Bref, contrairement à ce que croyait le
Maharats ‘Hayes, il n’a pas été le premier à remarquer ce point, mais il a peut-être été le premier à le présenter comme un phénomène et à en donner l’explication qui est la sienne
(et qui s’avère ne pas correspondre dans plusieurs cas).
D’autres explications ont été avancées mais aucune n’est pleinement satisfaisante.
J’ai lu une explication de
Rav Kafi’h (celui qui est maladroitement appelé Rav Kapa’h, connu pour sa traduction du Moré Nevoukhim), il écrit que les auteurs du Talmud avaient parfois la possibilité de citer plusieurs Rabanim qui tous avaient dit la même Halakha, et ils auraient choisi celui dont le nom ressemblait à la Halakha, afin de faciliter aux élèves la mémorisation du rabbin auteur de la halakha puisqu’il fallait tout retenir à l’oral (à cette époque) et citer chaque chose « Beshem Omro ».
J’en avais parlé avec
Rav Rozenberg en 2005, et lui avais livré cette explication de
R. Kafi'h, il l'avait considérée comme nulle et non avenue.

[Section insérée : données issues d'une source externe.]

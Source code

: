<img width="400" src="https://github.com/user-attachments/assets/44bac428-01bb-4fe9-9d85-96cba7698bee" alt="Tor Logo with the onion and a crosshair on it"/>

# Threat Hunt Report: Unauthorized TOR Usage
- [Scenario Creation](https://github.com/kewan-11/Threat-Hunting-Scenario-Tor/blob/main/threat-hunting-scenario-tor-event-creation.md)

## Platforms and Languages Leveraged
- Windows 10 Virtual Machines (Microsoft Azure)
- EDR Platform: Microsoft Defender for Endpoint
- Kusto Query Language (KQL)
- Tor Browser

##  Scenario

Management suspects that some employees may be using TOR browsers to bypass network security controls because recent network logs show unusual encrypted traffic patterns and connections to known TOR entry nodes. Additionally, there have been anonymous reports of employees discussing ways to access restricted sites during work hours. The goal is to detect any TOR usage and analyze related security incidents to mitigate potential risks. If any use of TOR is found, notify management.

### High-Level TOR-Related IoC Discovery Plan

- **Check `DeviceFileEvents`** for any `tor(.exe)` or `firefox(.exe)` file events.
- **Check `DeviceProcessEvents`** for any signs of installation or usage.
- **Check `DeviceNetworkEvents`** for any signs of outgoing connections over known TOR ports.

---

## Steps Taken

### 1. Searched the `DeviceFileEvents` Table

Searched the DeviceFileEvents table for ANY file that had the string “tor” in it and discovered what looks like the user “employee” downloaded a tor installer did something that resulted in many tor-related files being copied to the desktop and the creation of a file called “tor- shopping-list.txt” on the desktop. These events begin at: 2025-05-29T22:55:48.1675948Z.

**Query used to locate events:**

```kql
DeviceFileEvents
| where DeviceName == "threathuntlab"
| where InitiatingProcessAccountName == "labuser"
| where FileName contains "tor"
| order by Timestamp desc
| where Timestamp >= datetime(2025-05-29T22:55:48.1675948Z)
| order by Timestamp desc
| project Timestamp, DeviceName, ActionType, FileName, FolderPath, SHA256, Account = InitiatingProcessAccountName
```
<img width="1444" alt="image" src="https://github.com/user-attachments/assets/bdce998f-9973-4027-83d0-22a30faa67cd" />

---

Mais il n’avait pas d’autre explication
(qui tienne la route) à proposer.
Peu après, j’en avais aussi parlé avec
Rav Nathan Schulman (ancien Rosh Yeshiva de Slabodka) à Strasbourg, qui n’avait pas, lui non plus, d’explication au phénomène.
Je pense qu’il ne doit pas y avoir UNE seule explication, mais plusieurs qui toutes ensemble expliquent ces nombreuses occurrences.
Parfois ce doit être pour la raison du
Maharats ‘Hayes, c-à-d que le Rav était connu pour telle Halakha et donc surnommé en fonction.
Pour R. Aba Bar Mamal où cette explication ne tient pas étant donné qu’il est souvent cité dans le Talmud, il convient de dire que c’était son véritable nom
(c-à-d qu’il venait de la ville Mamal (ou Memel ?) et était donc appelé Bar Mamal, comme d’autres -par exp. R. Zeira Bar Mamal dans Kidoushin 9a) mais que portant ce nom, il était plus au courant de ce signifiait ce terme et c’est pour cela qu’il a su répondre à cette interrogation des rabbins qui se demandaient ce qu’est le Mamal dans un pressoir à huile.
(Ou encore, on peut dire comme je l’écris plus haut qu’on aurait choisi de le surnommer par cette halakha bien qu’il soit l’auteur de nombreuses autres Meimrot, étant donné que les Sages étaient coincés dans leur étude de la Mishna sans son explication, c’est donc en cela un enseignement plus précieux.)
Bref, il faut conjuguer les différentes explications et les additionner, puisqu’aucune d’entre elles ne se suffit à elle-même pour expliquer tous les cas.